## [Work to complete]
Produce as output only the lines below starting at the line with "而Composition API是基于Vue的响应式系统实现的，与React Hook的相比" and continuing through the line with "Compositon API", each one exactly as written.

## [Exercise data]
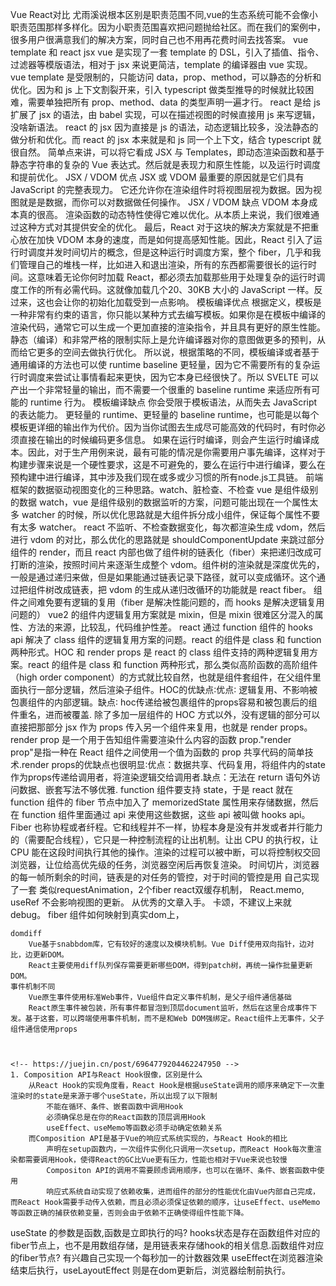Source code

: <!-- https://juejin.cn/post/7007048306438176799 -->
Vue React对比
    尤雨溪说根本区别是职责范围不同,vue的生态系统可能不会像小职责范围那样多样化。因为小职责范围喜欢把问题抛给社区。而在我们的案例中，很多用户很满意我们的解决方案，同时自己也不用再花费时间去找答案。
    vue template 和 react jsx
        vue 是实现了一套 template 的 DSL，引入了插值、指令、过滤器等模版语法，相对于 jsx 来说更简洁，template 的编译器由 vue 实现。vue template 是受限制的，只能访问 data，prop、method，可以静态的分析和优化。因为和 js 上下文割裂开来，引入 typescript 做类型推导的时候就比较困难，需要单独把所有 prop、method、data 的类型声明一遍才行。
        react 是给 js 扩展了 jsx 的语法，由 babel 实现，可以在描述视图的时候直接用 js 来写逻辑，没啥新语法。 react 的 jsx 因为直接是 js 的语法，动态逻辑比较多，没法静态的做分析和优化。而 react 的 jsx 本来就是和 js 同一个上下文，结合 typescript 就很自然。
        <!-- https://juejin.cn/post/6844903905923448840 -->
        简单点来讲，可以将它看成 JSX 与 Templates，即动态渲染函数和基于静态字符串的复杂的 Vue 表达式。然后就是表现力和原生性能，以及运行时调度和提前优化。
        JSX / VDOM 优点
            JSX 或 VDOM 最重要的原因就是它们具有 JavaScript 的完整表现力。
            它还允许你在渲染组件时将视图层视为数据。因为视图就是是数据，而你可以对数据做任何操作。
        JSX / VDOM 缺点
            VDOM 本身成本真的很高。
            渲染函数的动态特性使得它难以优化。从本质上来说，我们很难通过这种方式对其提供安全的优化。
            最后，React 对于这块的解决方案就是不把重心放在加快 VDOM 本身的速度，而是如何提高感知性能。因此，React 引入了运行时调度并发时间切片的概念，但是这种运行时调度方案，整个 fiber，几乎和我们管理自己的堆栈一样，比如进入和退出渲染，所有的东西都需要很长的运行时间。这意味着无论你何时加载 React，都必须去加载那些用于处理复杂的运行时调度工作的所有必需代码。这就像加载几个20、30KB 大小的 JavaScript 一样。反过来，这也会让你的初始化加载受到一点影响。
        模板编译优点
            根据定义，模板是一种非常有约束的语言，你只能以某种方式去编写模板。如果你是在模板中编译的渲染代码，通常它可以生成一个更加直接的渲染指令，并且具有更好的原生性能。静态（编译）和非常严格的限制实际上是允许编译器对你的意图做更多的预判，从而给它更多的空间去做执行优化。
            所以说，根据策略的不同，模板编译或者基于通用编译的方法也可以使 runtime baseline 更轻量，因为它不需要所有的复杂运行时调度来尝试让事情看起来更快，因为它本身已经很快了。所以 SVELTE 可以产出一个非常轻量的输出，而不需要一个很重的 baseline runtime 来适应所有可能的 runtime 行为。
        模板编译缺点
            你会受限于模板语法，从而失去 JavaScript 的表达能力。
            更轻量的 runtime、更轻量的 baseline runtime，也可能是以每个模板更详细的输出作为代价。因为当你试图去生成尽可能高效的代码时，有时你必须直接在输出的时候编码更多信息。
            如果在运行时编译，则会产生运行时编译成本。因此，对于生产用例来说，最有可能的情况是你需要用户事先编译，这样对于构建步骤来说是一个硬性要求，这是不可避免的，要么在运行中进行编译，要么在预构建中进行编译，其中涉及我们现在或多或少习惯的所有node.js工具链。
    前端框架的数据驱动视图变化的三种思路。watch、脏检查、不检查
        vue 是组件级别的数据 watch，vue 是组件级别的数据监听的方案，问题可能出现在一个属性太多 watcher 的时候，所以优化思路就是大组件拆分成小组件，保证每个属性不要有太多 watcher。
        react 不监听、不检查数据变化，每次都渲染生成 vdom，然后进行 vdom 的对比，那么优化的思路就是 shouldComponentUpdate 来跳过部分组件的 render，而且 react 内部也做了组件树的链表化（fiber）来把递归改成可打断的渲染，按照时间片来逐渐生成整个 vdom。组件树的渲染就是深度优先的，一般是通过递归来做，但是如果能通过链表记录下路径，就可以变成循环。这个通过把组件树改成链表，把 vdom 的生成从递归改循环的功能就是 react fiber。
    组件之间难免要有逻辑的复用（fiber 是解决性能问题的，而 hooks 是解决逻辑复用问题的）
        vue2 的组件内逻辑复用方案就是 mixin，但是 mixin 很难区分混入的属性、方法的来源，比较乱，代码维护性差。
        react 通过 function 组件的 hooks api 解决了 class 组件的逻辑复用方案的问题。react 的组件是 class 和 function 两种形式。HOC 和 render props 是 react 的 class 组件支持的两种逻辑复用方案。react 的组件是 class 和 function 两种形式，那么类似高阶函数的高阶组件（high order component）的方式就比较自然，也就是组件套组件，在父组件里面执行一部分逻辑，然后渲染子组件。HOC的优缺点∶优点∶ 逻辑复用、不影响被包裹组件的内部逻辑。缺点∶ hoc传递给被包裹组件的props容易和被包裹后的组件重名，进而被覆盖. 除了多加一层组件的 HOC 方式以外，没有逻辑的部分可以直接把那部分 jsx 作为 props 传入另一个组件来复用，也就是 render props。render prop 是一个用于告知组件需要渲染什么内容的函数 prop."render prop"是指一种在 React 组件之间使用一个值为函数的 prop 共享代码的简单技术.render props的优缺点也很明显∶优点：数据共享、代码复用，将组件内的state作为props传递给调用者，将渲染逻辑交给调用者.缺点：无法在 return 语句外访问数据、嵌套写法不够优雅.
        function 组件要支持 state，于是 react 就在 function 组件的 fiber 节点中加入了 memorizedState 属性用来存储数据，然后在 function 组件里面通过 api 来使用这些数据，这些 api 被叫做 hooks api。
        Fiber 也称协程或者纤程。它和线程并不一样，协程本身是没有并发或者并行能力的（需要配合线程），它只是一种控制流程的让出机制。让出 CPU 的执行权，让 CPU 能在这段时间执行其他的操作。渲染的过程可以被中断，可以将控制权交回浏览器，让位给高优先级的任务，浏览器空闲后再恢复渲染。
        时间切片，浏览器的每一帧所剩余的时间，链表是的对任务的管控，对于时间的管控是用 自己实现了一套 类似requestAnimation，2个fiber react双缓存机制，
        React.memo, 
        useRef 不会影响视图的更新。
        从优秀的文章入手。
        卡颂，不建议上来就debug。
        fiber 组件如何映射到真实dom上，


    domdiff
        Vue基于snabbdom库，它有较好的速度以及模块机制。Vue Diff使用双向指针，边对比，边更新DOM。
        React主要使用diff队列保存需要更新哪些DOM，得到patch树，再统一操作批量更新DOM。
    事件机制不同
        Vue原生事件使用标准Web事件，Vue组件自定义事件机制，是父子组件通信基础
        React原生事件被包装，所有事件都冒泡到顶层document监听，然后在这里合成事件下发。基于这套，可以跨端使用事件机制，而不是和Web DOM强绑定。React组件上无事件，父子组件通信使用props



    <!-- https://juejin.cn/post/6964779204462247950 -->
    1. Composition API与React Hook很像，区别是什么
        从React Hook的实现角度看，React Hook是根据useState调用的顺序来确定下一次重渲染时的state是来源于哪个useState，所以出现了以下限制
            不能在循环、条件、嵌套函数中调用Hook
            必须确保总是在你的React函数的顶层调用Hook
            useEffect、useMemo等函数必须手动确定依赖关系
        而Composition API是基于Vue的响应式系统实现的，与React Hook的相比
            声明在setup函数内，一次组件实例化只调用一次setup，而React Hook每次重渲染都需要调用Hook，使得React的GC比Vue更有压力，性能也相对于Vue来说也较慢
            Compositon API的调用不需要顾虑调用顺序，也可以在循环、条件、嵌套函数中使用
            响应式系统自动实现了依赖收集，进而组件的部分的性能优化由Vue内部自己完成，而React Hook需要手动传入依赖，而且必须必须保证依赖的顺序，让useEffect、useMemo等函数正确的捕获依赖变量，否则会由于依赖不正确使得组件性能下降。




useState 的参数是函数,函数是立即执行的吗?
hooks状态是存在函数组件对应的fiber节点上，也不是用数组存储，是用链表来存储hook的相关信息.函数组件对应的fiber节点?
有兴趣自己实现一个每秒加一的计数器效果
useEffect在浏览器渲染结束后执行，useLayoutEffect 则是在dom更新后，浏览器绘制前执行。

## [Response to the exercise]
        而Composition API是基于Vue的响应式系统实现的，与React Hook的相比
            声明在setup函数内，一次组件实例化只调用一次setup，而React Hook每次重渲染都需要调用Hook，使得React的GC比Vue更有压力，性能也相对于Vue来说也较慢
            Compositon API的调用不需要顾虑调用顺序，也可以在循环、条件、嵌套函数中使用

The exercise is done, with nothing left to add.